*** Opening Dataset content ***

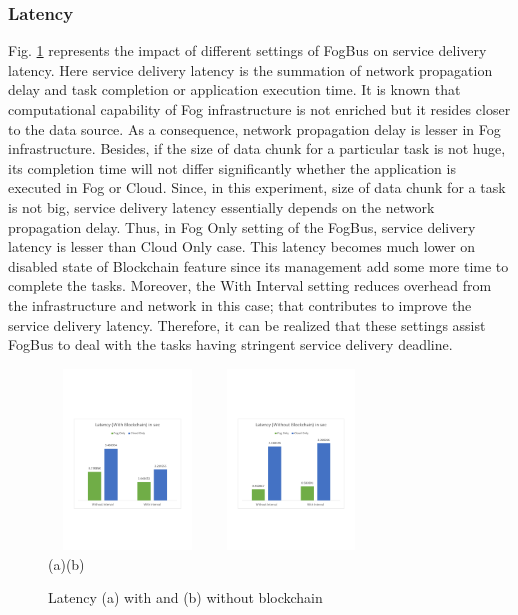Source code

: \documentclass[final,5p,times,twocolumn]{elsarticle}
\begin{document}
\subsubsection{Latency}
Fig. \ref{fig:latency} represents the impact of different settings of FogBus on service delivery latency. Here service delivery latency is the summation of network propagation delay and task completion or application execution time. It is known that computational capability of Fog infrastructure is not enriched but it resides closer to the data source. As a consequence, network propagation delay is lesser in Fog infrastructure. Besides, if the size of data chunk for a particular task is not huge, its completion time will not differ significantly whether the application is executed in Fog or Cloud. Since, in this experiment, size of data chunk for a task is not big, service delivery latency essentially depends on the network propagation delay. Thus, in Fog Only setting of the FogBus, service delivery latency is lesser than Cloud Only case. This latency becomes much lower on disabled state of Blockchain feature since its management add some more time to complete the tasks. Moreover, the With Interval setting reduces overhead from the infrastructure and network in this case; that contributes to improve the service delivery latency. Therefore, it can be realized that these settings assist FogBus to deal with the tasks having stringent service delivery deadline.
%
\begin{figure}[h]
	\begin{center}
	\centering
		\includegraphics[width=42mm, height=48mm]{Latency1}
		\hspace{5pt}
		\includegraphics[width=42mm, height=48mm]{Latency2}\\
        \footnotesize{(a)\hspace{120pt}(b)}\\		 
   	\caption{Latency (a) with and (b) without blockchain} \label{fig:latency}
	\end{center}
\end{figure}
%
\end{document}
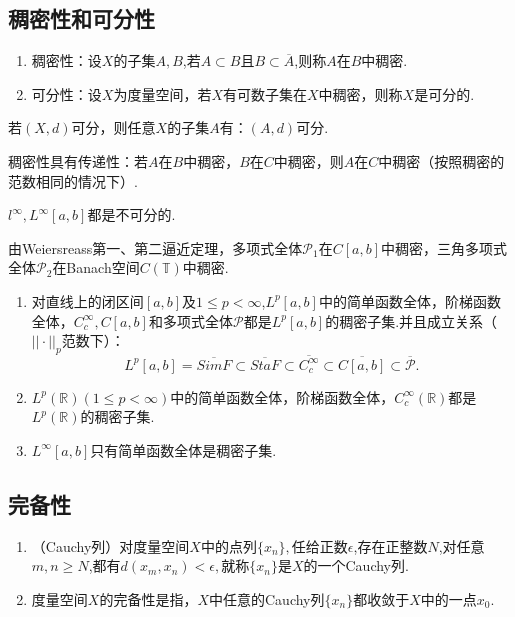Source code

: \documentclass[lang=cn,10pt]{elegantbook}
\begin{document}
	\subsection{稠密性和可分性}
	\begin{definition}
		\begin{enumerate}
			\item 稠密性：设\(X\)的子集\(A,B\),若\(A\subset B\)且\(B \subset \overline{A}\),则称\(A\)在\(B\)中稠密.
			\item 可分性：设\(X\)为度量空间，若\(X\)有可数子集在\(X\)中稠密，则称\(X\)是可分的.
		\end{enumerate}
	\end{definition}
	\begin{property}[子空间可分性]
		若\((X,d)\)可分，则任意\(X\)的子集\(A\)有：\((A,d)\)可分.
	\end{property}
	\begin{note}
		稠密性具有传递性：若\(A\)在\(B\)中稠密，\(B\)在\(C\)中稠密，则\(A\)在\(C\)中稠密（按照稠密的范数相同的情况下）.
	\end{note}
	\begin{example}
		\(l^\infty,L^\infty[a,b]\)都是不可分的.
	\end{example}
	\begin{example}
		由Weiersreass第一、第二逼近定理，多项式全体\(\mathcal{P}_1\)在\(C[a,b]\)中稠密，三角多项式全体\(\mathcal{P}_2\)在Banach空间\(C(\mathbb{T})\)中稠密.
	\end{example}
	\begin{example}
		\begin{enumerate}
			\item 对直线上的闭区间\([a,b]\)及\(1\le p<\infty\),\(L^p[a,b]\)中的简单函数全体，阶梯函数全体，\(C_c^\infty,C[a,b]\)和多项式全体\(\mathcal{P}\)都是\(L^p[a,b]\)的稠密子集.并且成立关系（\(||\cdot||_p\)范数下）：
			\[L^p[a,b]=\overline{SimF}\subset\overline{StaF}\subset\overline{C_c^\infty}\subset\overline{C[a,b]}\subset\overline{\mathcal{P}}.\]
			\item \(L^p(\mathbb{R})(1\le p<\infty)\)中的简单函数全体，阶梯函数全体，\(C_c^\infty(\mathbb{R})\)都是\(L^p(\mathbb{R})\)的稠密子集.
			\item \(L^\infty [a,b]\)只有简单函数全体是稠密子集.
		\end{enumerate}
	\end{example}
	
	\subsection{完备性}
	\begin{definition}
		\begin{enumerate}
			\item （Cauchy列）对度量空间\(X\)中的点列\(\{x_n\},\)任给正数\(\epsilon\),存在正整数\(N\),对任意\(m,n\ge N\),都有\(d(x_m,x_n)<\epsilon,\)就称\(\{x_n\}\)是\(X\)的一个Cauchy列.
			\item 度量空间\(X\)的完备性是指，\(X\)中任意的Cauchy列\(\{x_n\}\)都收敛于\(X\)中的一点\(x_0.\)
		\end{enumerate}
	\end{definition}
	
\end{document}
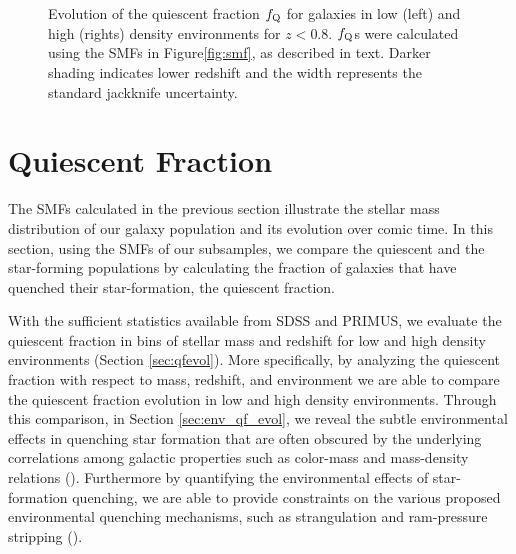 \documentclass{emulateapj}
\begin{document}
\begin{figure*}
    \begin{center}
        \leavevmode
        \caption{Evolution of the quiescent fraction $f_{\rm{Q}}$ for galaxies in low (left) and high (rights) density environments for $z < 0.8$. $f_{\rm{Q}}$s were calculated using the SMFs in Figure\ref{fig:smf}, as described in text. Darker shading indicates lower redshift and the width represents the standard jackknife uncertainty.}         \label{fig:qf}
    \end{center}
\end{figure*}
\section{Quiescent Fraction} \label{sec:qf_const}
The SMFs calculated in the previous section illustrate the stellar mass distribution of our galaxy population and its evolution over comic time. In this section, using the SMFs of our subsamples, we compare the quiescent and the star-forming populations by calculating the fraction of galaxies that have quenched their star-formation, the quiescent fraction. 

With the sufficient statistics available from SDSS and PRIMUS, we evaluate the quiescent fraction in bins of stellar mass and redshift for low and high density environments (Section \ref{sec:qfevol}). More specifically, by analyzing the quiescent fraction with respect to mass, redshift, and environment we are able to compare the quiescent fraction evolution in low and high density environments. Through this comparison, in Section \ref{sec:env_qf_evol}, we reveal the subtle environmental effects in quenching star formation that are often obscured by the underlying correlations among galactic properties such as color-mass and mass-density relations (\cite{Cooper:2010aa}). Furthermore by quantifying the environmental effects of star-formation quenching, we are able to provide constraints on the various proposed environmental quenching mechanisms, such as strangulation and ram-pressure stripping (\cite{McCarthy:2008aa}).
\end{document}
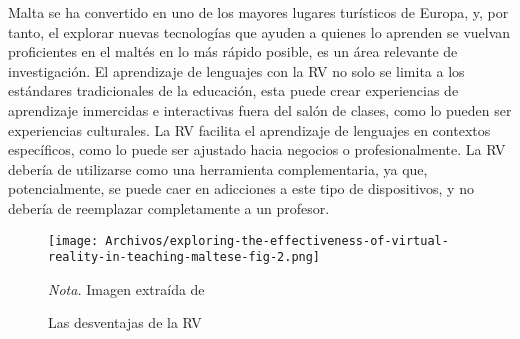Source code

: Malta se ha convertido en uno de los mayores lugares turísticos de Europa, y, por tanto, el explorar nuevas tecnologías que ayuden a quienes lo aprenden se vuelvan proficientes en el maltés en lo más rápido posible, es un área relevante de investigación. El aprendizaje de lenguajes con la RV no solo se limita a los estándares tradicionales de la educación, esta puede crear experiencias de aprendizaje inmercidas e interactivas fuera del salón de clases, como lo pueden ser experiencias culturales. La RV facilita el aprendizaje de lenguajes en contextos específicos, como lo puede ser ajustado hacia negocios o profesionalmente. La RV debería de utilizarse como una herramienta complementaria, ya que, potencialmente, se puede caer en adicciones a este tipo de dispositivos, y no debería de reemplazar completamente a un profesor. \cite{ZAMMIT2023100035}

\begin{figure}[H]
   \begin{center}
      \texttt{[image: Archivos/exploring-the-effectiveness-of-virtual-reality-in-teaching-maltese-fig-2.png]}
   \end{center}
   \caption{Las desventajas de la RV}
   \label{fig:disvr}
   \textit{Nota. }Imagen extraída de \cite{ZAMMIT2023100035}
\end{figure}

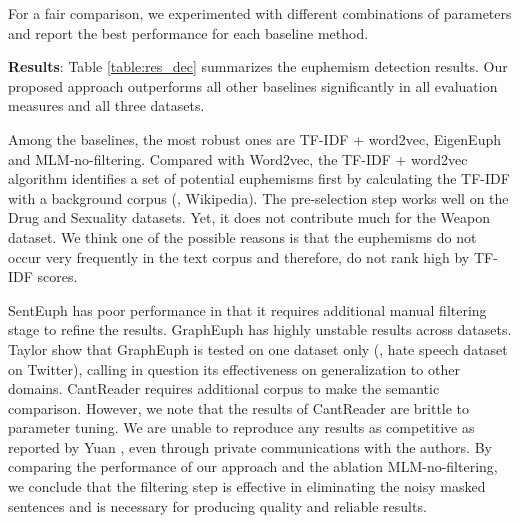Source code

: For a fair comparison, we experimented with different combinations of parameters and report the best performance for each baseline method. 

\noindent \textbf{Results}: 
Table \ref{table:res_dec} summarizes the euphemism detection results. 
Our proposed approach outperforms all other baselines significantly in all evaluation measures and all three datasets. 

Among the baselines, the most robust ones are TF-IDF + word2vec, EigenEuph \cite{magu2018determining} and MLM-no-filtering. 
Compared with Word2vec, the TF-IDF + word2vec algorithm identifies a set of potential euphemisms first by calculating the TF-IDF with a background corpus (\ie, Wikipedia). 
The pre-selection step works well on the Drug and Sexuality datasets. 
Yet, it does not contribute much for the Weapon dataset. 
We think one of the possible reasons is that the euphemisms do not occur very frequently in the text corpus and therefore, do not rank high by TF-IDF scores. 


SentEuph \cite{felt2020recognizing} has poor performance in that it requires additional manual filtering stage to refine the results. 
GraphEuph \cite{taylor2017surfacing} has highly unstable results across datasets. 
Taylor \etal \cite{taylor2017surfacing} show that GraphEuph is tested on one dataset only (\ie, hate speech dataset on Twitter), calling in question its effectiveness on generalization to other domains. 
CantReader \cite{yuan2018reading} requires additional corpus to make the semantic comparison. 
However, we note that the results of CantReader are brittle to parameter tuning. 
We are unable to reproduce any results as competitive as reported by Yuan \etal \cite{yuan2018reading}, even through private communications with the authors. 
By comparing the performance of our approach and the ablation MLM-no-filtering, we conclude that the filtering step is effective in eliminating the noisy masked sentences and is necessary for producing quality and reliable results.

*** Closing Dataset content ***

-- Work to be completed --
Scan the entries above for the line containing "However, we note", and copy it and all lines after it exactly, down to and including the line containing "We are unable".

-- Output for this task --
However, we note that the results of CantReader are brittle to parameter tuning. 
We are unable to reproduce any results as competitive as reported by Yuan \etal \cite{yuan2018reading}, even through private communications with the authors. 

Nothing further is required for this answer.